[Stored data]
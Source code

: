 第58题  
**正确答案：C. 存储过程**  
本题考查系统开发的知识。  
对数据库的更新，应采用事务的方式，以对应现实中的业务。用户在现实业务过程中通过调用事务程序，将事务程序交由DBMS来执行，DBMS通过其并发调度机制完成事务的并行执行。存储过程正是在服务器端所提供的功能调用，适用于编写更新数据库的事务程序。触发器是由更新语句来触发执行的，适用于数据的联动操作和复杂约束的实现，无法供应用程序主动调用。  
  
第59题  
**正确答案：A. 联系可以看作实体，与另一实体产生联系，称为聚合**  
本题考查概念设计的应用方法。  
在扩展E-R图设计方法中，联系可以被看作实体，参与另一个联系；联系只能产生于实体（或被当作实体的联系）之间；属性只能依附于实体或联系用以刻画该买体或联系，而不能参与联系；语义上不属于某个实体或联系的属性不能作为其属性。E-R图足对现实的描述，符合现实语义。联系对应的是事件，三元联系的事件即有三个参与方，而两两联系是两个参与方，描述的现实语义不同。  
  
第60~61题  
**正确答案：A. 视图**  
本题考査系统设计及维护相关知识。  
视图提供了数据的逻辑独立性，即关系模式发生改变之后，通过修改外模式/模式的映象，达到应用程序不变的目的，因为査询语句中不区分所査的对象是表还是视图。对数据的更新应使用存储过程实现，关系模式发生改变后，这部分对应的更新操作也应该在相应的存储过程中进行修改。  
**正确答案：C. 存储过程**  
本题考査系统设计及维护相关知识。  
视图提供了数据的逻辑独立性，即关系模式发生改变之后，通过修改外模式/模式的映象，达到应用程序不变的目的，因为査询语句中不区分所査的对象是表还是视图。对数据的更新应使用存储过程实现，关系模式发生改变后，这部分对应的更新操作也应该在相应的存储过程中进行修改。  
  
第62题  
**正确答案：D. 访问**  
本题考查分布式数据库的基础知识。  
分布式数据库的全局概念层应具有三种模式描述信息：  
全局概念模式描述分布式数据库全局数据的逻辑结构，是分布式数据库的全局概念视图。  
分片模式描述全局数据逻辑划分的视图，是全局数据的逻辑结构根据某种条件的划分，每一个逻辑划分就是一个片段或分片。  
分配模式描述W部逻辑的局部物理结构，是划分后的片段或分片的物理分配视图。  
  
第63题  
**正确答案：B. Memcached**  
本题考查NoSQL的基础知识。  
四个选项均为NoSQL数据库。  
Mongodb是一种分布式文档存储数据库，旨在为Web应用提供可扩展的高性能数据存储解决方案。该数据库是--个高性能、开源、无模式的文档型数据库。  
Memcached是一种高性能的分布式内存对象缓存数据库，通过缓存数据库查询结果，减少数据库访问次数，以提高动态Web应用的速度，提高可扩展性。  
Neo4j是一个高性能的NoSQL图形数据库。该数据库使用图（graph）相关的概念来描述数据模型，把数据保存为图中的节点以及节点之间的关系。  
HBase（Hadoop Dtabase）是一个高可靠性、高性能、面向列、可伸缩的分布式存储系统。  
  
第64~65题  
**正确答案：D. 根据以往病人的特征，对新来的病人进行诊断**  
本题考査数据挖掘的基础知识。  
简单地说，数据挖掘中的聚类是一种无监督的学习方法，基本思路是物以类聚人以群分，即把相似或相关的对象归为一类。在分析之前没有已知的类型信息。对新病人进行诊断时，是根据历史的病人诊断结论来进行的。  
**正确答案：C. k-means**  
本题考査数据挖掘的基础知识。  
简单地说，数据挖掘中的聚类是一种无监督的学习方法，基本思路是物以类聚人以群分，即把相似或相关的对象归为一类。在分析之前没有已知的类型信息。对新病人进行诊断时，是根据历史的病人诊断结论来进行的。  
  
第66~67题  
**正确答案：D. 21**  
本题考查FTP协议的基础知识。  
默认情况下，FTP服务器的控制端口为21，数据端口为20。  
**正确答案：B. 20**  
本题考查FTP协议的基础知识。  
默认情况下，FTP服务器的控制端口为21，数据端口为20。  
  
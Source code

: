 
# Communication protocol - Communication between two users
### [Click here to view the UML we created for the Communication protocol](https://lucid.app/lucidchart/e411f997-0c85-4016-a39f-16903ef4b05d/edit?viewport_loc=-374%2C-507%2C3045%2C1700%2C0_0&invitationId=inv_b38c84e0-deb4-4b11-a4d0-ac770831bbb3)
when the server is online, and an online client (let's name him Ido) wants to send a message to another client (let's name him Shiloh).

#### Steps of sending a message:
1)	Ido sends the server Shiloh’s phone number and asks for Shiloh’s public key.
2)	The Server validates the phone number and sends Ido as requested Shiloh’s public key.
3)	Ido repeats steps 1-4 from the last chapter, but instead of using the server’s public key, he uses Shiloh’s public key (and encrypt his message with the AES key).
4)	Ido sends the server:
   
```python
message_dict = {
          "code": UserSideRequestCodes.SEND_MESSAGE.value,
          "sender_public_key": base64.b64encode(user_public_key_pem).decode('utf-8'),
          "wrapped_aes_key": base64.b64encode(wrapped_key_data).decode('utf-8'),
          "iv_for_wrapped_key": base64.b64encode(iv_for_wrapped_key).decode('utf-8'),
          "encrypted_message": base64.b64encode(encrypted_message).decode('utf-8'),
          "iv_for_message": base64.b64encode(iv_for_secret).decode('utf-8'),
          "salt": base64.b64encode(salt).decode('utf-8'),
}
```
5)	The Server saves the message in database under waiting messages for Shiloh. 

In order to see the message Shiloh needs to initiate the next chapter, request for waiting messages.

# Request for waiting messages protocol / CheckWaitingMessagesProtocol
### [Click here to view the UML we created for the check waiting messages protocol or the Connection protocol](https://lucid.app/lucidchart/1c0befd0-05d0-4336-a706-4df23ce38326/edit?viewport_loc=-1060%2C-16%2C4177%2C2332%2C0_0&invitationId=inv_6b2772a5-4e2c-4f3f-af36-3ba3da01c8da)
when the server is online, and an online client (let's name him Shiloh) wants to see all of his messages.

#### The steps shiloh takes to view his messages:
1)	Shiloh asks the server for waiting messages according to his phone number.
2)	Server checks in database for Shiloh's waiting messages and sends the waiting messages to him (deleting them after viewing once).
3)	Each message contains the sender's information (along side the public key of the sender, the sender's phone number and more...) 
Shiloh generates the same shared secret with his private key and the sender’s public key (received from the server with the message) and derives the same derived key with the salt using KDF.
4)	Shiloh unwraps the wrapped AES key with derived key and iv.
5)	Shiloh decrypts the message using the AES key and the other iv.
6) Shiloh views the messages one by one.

**Exercise requirements:**
Copy out, exactly and alone, the lines of the entries above between the ones holding "Memcached是一种高性" and "#### Steps of", inclusive.

**The completed task:**
Memcached是一种高性能的分布式内存对象缓存数据库，通过缓存数据库查询结果，减少数据库访问次数，以提高动态Web应用的速度，提高可扩展性。  
Neo4j是一个高性能的NoSQL图形数据库。该数据库使用图（graph）相关的概念来描述数据模型，把数据保存为图中的节点以及节点之间的关系。  
HBase（Hadoop Dtabase）是一个高可靠性、高性能、面向列、可伸缩的分布式存储系统。  
  
第64~65题  
**正确答案：D. 根据以往病人的特征，对新来的病人进行诊断**  
本题考査数据挖掘的基础知识。  
简单地说，数据挖掘中的聚类是一种无监督的学习方法，基本思路是物以类聚人以群分，即把相似或相关的对象归为一类。在分析之前没有已知的类型信息。对新病人进行诊断时，是根据历史的病人诊断结论来进行的。  
**正确答案：C. k-means**  
本题考査数据挖掘的基础知识。  
简单地说，数据挖掘中的聚类是一种无监督的学习方法，基本思路是物以类聚人以群分，即把相似或相关的对象归为一类。在分析之前没有已知的类型信息。对新病人进行诊断时，是根据历史的病人诊断结论来进行的。  
  
第66~67题  
**正确答案：D. 21**  
本题考查FTP协议的基础知识。  
默认情况下，FTP服务器的控制端口为21，数据端口为20。  
**正确答案：B. 20**  
本题考查FTP协议的基础知识。  
默认情况下，FTP服务器的控制端口为21，数据端口为20。  
  
Source code

: 
# Communication protocol - Communication between two users
### [Click here to view the UML we created for the Communication protocol](https://lucid.app/lucidchart/e411f997-0c85-4016-a39f-16903ef4b05d/edit?viewport_loc=-374%2C-507%2C3045%2C1700%2C0_0&invitationId=inv_b38c84e0-deb4-4b11-a4d0-ac770831bbb3)
when the server is online, and an online client (let's name him Ido) wants to send a message to another client (let's name him Shiloh).

#### Steps of sending a message:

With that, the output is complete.